Isomorphism is not equality and you can't expect it to solve all your problems magically.

Long answer

As I said in the comments:

"Basically a quotient depends not only on the isomorphism type of the "numerator" and of the "denominator", but also on the way that the "denominator" is embedded in the "numerator"."

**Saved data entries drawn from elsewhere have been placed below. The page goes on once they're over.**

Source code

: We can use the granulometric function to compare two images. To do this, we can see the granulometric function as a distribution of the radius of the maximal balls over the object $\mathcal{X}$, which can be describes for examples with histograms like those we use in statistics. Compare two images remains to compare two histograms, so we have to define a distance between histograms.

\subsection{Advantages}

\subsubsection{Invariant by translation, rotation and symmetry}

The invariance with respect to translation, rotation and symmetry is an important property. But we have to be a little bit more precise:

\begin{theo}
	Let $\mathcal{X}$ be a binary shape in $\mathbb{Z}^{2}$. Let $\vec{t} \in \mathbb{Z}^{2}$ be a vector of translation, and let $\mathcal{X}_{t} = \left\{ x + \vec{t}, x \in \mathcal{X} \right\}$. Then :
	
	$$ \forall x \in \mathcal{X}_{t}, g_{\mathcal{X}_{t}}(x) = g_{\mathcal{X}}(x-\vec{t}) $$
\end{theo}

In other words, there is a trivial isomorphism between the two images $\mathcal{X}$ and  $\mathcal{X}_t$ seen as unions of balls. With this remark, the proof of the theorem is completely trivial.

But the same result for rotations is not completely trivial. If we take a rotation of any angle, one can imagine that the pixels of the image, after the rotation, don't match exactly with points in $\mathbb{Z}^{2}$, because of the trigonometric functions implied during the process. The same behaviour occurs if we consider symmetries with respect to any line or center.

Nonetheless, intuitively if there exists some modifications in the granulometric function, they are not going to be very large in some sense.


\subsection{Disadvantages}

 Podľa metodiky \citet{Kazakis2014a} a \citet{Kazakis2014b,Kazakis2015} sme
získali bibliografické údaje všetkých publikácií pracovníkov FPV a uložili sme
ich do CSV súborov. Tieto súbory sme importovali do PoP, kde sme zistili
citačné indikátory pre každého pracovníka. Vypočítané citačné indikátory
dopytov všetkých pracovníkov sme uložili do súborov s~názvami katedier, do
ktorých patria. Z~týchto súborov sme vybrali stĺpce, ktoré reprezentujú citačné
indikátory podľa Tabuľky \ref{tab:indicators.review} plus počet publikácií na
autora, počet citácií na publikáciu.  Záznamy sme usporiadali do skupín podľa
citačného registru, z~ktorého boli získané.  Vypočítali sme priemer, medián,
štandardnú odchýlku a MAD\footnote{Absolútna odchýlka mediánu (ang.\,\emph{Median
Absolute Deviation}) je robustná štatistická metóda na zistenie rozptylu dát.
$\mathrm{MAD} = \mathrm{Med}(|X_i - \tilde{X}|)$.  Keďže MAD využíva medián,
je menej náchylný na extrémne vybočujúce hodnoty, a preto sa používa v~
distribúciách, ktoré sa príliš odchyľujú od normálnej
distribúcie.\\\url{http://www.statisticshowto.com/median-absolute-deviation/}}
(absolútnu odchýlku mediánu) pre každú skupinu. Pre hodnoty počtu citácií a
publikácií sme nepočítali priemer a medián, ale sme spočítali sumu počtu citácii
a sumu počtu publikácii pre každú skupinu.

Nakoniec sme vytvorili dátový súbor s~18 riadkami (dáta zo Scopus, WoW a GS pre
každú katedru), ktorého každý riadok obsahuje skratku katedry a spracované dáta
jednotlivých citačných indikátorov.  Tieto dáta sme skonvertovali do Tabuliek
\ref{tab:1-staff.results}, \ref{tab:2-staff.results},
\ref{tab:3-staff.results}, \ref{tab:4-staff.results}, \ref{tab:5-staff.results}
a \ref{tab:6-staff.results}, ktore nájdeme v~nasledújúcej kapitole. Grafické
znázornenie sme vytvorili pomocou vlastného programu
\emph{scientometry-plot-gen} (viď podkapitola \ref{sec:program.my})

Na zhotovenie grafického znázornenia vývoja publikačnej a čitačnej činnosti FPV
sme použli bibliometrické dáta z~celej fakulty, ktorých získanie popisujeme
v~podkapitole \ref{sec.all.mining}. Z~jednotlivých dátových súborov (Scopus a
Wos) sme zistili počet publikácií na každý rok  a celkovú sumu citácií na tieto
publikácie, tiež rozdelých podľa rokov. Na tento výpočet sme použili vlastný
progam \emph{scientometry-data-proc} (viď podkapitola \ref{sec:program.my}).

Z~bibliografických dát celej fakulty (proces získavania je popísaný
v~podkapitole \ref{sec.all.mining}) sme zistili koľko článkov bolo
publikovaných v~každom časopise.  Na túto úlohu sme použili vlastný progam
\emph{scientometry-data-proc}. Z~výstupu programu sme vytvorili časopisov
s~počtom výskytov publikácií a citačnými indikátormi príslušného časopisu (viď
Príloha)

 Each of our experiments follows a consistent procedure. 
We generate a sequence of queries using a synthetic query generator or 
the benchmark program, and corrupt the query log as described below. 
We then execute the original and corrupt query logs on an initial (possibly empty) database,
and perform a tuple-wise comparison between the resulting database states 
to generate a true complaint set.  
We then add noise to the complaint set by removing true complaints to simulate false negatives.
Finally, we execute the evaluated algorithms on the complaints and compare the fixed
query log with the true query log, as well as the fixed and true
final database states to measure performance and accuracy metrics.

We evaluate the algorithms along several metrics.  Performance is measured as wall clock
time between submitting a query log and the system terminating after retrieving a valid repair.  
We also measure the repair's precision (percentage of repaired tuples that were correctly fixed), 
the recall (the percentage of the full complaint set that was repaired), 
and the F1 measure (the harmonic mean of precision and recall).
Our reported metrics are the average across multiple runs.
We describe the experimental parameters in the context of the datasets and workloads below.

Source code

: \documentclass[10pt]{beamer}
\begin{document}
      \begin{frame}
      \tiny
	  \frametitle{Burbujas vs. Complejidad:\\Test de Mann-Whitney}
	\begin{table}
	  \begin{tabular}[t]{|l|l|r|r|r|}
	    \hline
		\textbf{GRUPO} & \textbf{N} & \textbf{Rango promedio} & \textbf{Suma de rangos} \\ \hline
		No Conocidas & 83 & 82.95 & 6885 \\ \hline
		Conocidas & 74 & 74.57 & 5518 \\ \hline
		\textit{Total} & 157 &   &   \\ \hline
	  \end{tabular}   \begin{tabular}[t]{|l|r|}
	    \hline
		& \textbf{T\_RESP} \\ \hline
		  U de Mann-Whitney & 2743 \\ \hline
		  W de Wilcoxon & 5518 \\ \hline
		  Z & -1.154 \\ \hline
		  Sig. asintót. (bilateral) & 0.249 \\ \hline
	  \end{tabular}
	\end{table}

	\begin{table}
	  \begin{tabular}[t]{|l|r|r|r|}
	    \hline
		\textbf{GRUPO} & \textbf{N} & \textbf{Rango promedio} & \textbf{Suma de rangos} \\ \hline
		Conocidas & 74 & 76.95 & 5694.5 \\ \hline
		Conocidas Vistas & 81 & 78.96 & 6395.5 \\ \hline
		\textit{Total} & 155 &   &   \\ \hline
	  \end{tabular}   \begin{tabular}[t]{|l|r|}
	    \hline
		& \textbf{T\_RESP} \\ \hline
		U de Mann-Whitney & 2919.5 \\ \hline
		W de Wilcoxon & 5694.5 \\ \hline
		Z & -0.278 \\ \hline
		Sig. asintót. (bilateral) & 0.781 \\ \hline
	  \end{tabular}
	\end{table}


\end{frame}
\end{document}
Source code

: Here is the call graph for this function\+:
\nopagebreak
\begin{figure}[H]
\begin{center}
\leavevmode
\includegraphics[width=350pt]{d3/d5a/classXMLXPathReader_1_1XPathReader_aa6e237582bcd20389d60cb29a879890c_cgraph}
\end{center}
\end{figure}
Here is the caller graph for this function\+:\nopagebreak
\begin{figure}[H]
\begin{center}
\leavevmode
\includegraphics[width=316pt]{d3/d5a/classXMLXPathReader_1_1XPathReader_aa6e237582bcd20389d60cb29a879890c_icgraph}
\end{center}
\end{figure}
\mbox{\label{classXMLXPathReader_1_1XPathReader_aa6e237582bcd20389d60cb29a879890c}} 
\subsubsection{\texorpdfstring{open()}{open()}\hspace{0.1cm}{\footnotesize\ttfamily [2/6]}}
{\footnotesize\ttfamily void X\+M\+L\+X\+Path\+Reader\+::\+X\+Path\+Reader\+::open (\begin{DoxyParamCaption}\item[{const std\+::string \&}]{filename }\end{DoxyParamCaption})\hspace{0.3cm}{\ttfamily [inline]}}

More in general when there is a construction involving many objects it's possible that this construction depends not only on the isomorphism type of the objects but also on the interactions between these object.

Trivial example:

Let's say that two finite sets are isomorphic if they have the same number of elements. Let's consider the sets

$$A_1=\{1\}$$ $$A_2=\{2\}$$ $$B_1=\{1,2\}$$ $$B_2=\{3,4\}$$

Clearly $A_1\cong A_2$ and $B_1 \cong B_2$ but $A_1\cup B_1$ isn't isomorphic to $A_2 \cup B_2$ (because the interaction between $A_1$ and $B_1$ is different from the one between $A_2$ and $B_2$).

For some costructions the interaction doesn't matter like the cartesian product and the disjoint union: the deeper motivation as someone noticed in the comment is that these are what's called universal constructions in category theory (but at your level you don't need to know category theory).